The lifetime prevalence of BPD, according to UpToDate, is around 6%. Numbers show that the prevalence of BPD in the general population is approximately 1.6% and 20% in the inpatient psychiatric population.
The disorder can be diagnosed in patients as young as 11 years old. However, prevalence of BPD in children is unknown. When it comes to adolescents, the prevalence of borderline personality disorder in this population is around 3%, according to a paper from the Adolescent Health, Medicine, and Therapeutics.
The National Alliance on Mental Illness reports that approximately 75% of people with BPD are women. Men may be equally affected by borderline personality disorder, but they are commonly misdiagnosed with depression or post traumatic stress disorder (PTSD).

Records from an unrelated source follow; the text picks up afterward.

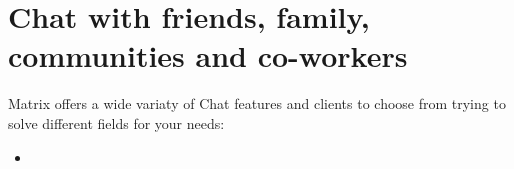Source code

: \documentclass[../flyer.tex]{subfiles}
\begin{document}
\section*{Chat with friends, family, communities and co-workers}

Matrix offers a wide variaty of Chat features and clients to choose from
trying to solve different fields for your needs:

\begin{itemize}
    \item
\end{itemize}
\end{document}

A paper from Advances in Psychiatric Treatment revealed that the prevalence of personality disorders among older adults in the community had been around 10%. The American Journal of Geriatric Psychiatry confirmed that BPD was among the most prevalent personality disorders in older adults, in addition to narcissistic and dependent traits. More recent evidence, such as a review from the January 2022 issue of Current Opinion in Psychiatry, shows the rates of BPD in older adults are decreasing. For example, a paper from European Psychiatry reported prevalence of BPD in adults older than 55 years is 3.2%, but it is decreasing due to factors such as risky behavior and suicide.
What are the causes of borderline personality disorder?
Several factors may play a role in the development of this disorder rather than a single cause. The causes of borderline personality disorder are listed below:
- Genetic factors
- Brain abnormalities
1. Genetic factors
Genetic factors are gene mutations or variations that make a person more susceptible to developing a borderline personality disorder. They are the main reason why this disorder tends to run in families.
Studies of borderline personality disorder in families reveal that first-degree relatives of people treated for this disorder are 10 times more likely to have been treated for this mental illness themselves than relatives of people with bipolar disorder and schizophrenia. That means a person is more likely to develop BPD if their sibling or parent has it.
However, first-degree relatives don’t share genes only. They also share the environment, which is why genetic predisposition is not the only cause of BPD. Twin studies have shown that 42% of the variation in borderline personality disorder resulted from genetics, whereas 58% occurred due to other factors such as the environment.
The journal Translational Psychiatry identified two genes, DPYD and PKP4, that play a role in the development of BPD. These particular genes are also associated with some other mental illnesses. Further research is necessary to identify other genes that play a role in the onset of BPD. It’s highly likely that multiple genes are involved rather than one or two variations.
Keep in mind that while genetic factors play an important role in BPD, as they’re passed from parents to children, they don’t tell the whole story. Heredity is combined with other factors in the development of this mental illness.
2. Brain abnormalities
Brain abnormalities are changes in specific areas of the brain that contribute to the onset of BPD symptoms. More precisely, these abnormalities are in regions that participate in emotion regulation, aggression, and impulsivity.
According to a paper from the Journal of Psychiatry and Neuroscience, BPD has been associated with the amygdala and limbic systems of the brain, the centers that regulate emotion, especially rage, fear, and impulsive, automatic reactions. In people with BPD, the hippocampus and amygdala are about 16% smaller, which could result from traumatic experiences.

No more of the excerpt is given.